Aim of the task :: Go through the entries below. Copy each line in which "variance" appears.

Recorded information ::
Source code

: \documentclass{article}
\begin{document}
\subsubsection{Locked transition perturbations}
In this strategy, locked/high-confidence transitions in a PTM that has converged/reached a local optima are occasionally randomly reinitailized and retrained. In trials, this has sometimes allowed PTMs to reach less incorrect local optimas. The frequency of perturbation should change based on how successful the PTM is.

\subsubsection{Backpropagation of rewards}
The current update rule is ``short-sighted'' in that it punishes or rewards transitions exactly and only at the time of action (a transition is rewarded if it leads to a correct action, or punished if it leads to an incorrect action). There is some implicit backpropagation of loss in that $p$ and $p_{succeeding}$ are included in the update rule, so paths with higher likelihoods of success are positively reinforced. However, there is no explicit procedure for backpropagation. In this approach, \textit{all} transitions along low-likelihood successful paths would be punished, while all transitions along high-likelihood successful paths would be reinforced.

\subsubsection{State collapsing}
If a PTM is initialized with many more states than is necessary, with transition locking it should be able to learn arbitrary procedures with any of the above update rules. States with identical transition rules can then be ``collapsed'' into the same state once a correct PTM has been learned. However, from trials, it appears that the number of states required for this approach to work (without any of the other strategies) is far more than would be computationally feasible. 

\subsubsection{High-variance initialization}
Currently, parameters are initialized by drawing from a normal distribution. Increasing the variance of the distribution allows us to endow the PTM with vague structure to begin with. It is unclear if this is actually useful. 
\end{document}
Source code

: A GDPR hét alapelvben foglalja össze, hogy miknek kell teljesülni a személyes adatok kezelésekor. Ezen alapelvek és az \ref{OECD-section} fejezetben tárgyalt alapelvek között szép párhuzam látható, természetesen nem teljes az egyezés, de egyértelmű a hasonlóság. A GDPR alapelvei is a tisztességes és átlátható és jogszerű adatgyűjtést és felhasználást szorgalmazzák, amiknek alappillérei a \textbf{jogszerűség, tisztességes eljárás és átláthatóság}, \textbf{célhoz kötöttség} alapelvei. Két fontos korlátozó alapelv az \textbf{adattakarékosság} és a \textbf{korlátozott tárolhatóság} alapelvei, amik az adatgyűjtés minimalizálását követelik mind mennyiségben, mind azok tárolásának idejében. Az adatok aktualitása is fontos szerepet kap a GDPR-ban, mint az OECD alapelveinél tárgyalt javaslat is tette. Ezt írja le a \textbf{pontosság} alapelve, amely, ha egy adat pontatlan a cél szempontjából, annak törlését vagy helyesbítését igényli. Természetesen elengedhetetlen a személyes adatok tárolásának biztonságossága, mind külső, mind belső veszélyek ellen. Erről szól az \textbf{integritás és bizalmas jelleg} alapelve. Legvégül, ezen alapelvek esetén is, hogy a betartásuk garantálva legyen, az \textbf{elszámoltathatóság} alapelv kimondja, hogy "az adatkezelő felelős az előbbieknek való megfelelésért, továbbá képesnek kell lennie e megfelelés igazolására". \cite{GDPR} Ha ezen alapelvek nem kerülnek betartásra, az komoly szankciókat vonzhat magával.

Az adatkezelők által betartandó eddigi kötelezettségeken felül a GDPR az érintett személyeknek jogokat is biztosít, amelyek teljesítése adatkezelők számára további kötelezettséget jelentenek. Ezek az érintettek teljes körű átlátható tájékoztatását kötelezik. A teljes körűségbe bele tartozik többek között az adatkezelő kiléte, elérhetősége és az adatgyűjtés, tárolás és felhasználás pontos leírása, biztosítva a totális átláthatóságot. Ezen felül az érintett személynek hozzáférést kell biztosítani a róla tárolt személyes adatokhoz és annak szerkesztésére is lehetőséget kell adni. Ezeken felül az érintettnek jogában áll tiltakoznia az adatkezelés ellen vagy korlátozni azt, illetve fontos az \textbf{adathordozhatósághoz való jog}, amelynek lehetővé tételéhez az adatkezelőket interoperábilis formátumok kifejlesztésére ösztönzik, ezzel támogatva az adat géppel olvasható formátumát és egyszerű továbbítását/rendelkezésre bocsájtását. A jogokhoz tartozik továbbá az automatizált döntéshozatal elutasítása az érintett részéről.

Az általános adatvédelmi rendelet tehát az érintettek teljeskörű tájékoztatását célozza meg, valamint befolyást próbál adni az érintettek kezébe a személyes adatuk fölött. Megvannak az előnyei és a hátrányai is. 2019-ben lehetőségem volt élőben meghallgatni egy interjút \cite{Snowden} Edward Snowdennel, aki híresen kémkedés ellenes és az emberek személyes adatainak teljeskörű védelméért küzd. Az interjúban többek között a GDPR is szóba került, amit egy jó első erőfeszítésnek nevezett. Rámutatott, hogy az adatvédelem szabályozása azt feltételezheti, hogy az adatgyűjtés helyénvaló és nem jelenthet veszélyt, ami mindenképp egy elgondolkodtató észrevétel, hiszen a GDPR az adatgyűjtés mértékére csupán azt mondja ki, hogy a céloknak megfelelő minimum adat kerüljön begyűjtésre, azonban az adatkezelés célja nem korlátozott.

Response to this exercise ::
\subsubsection{High-variance initialization}
Currently, parameters are initialized by drawing from a normal distribution. Increasing the variance of the distribution allows us to endow the PTM with vague structure to begin with. It is unclear if this is actually useful. 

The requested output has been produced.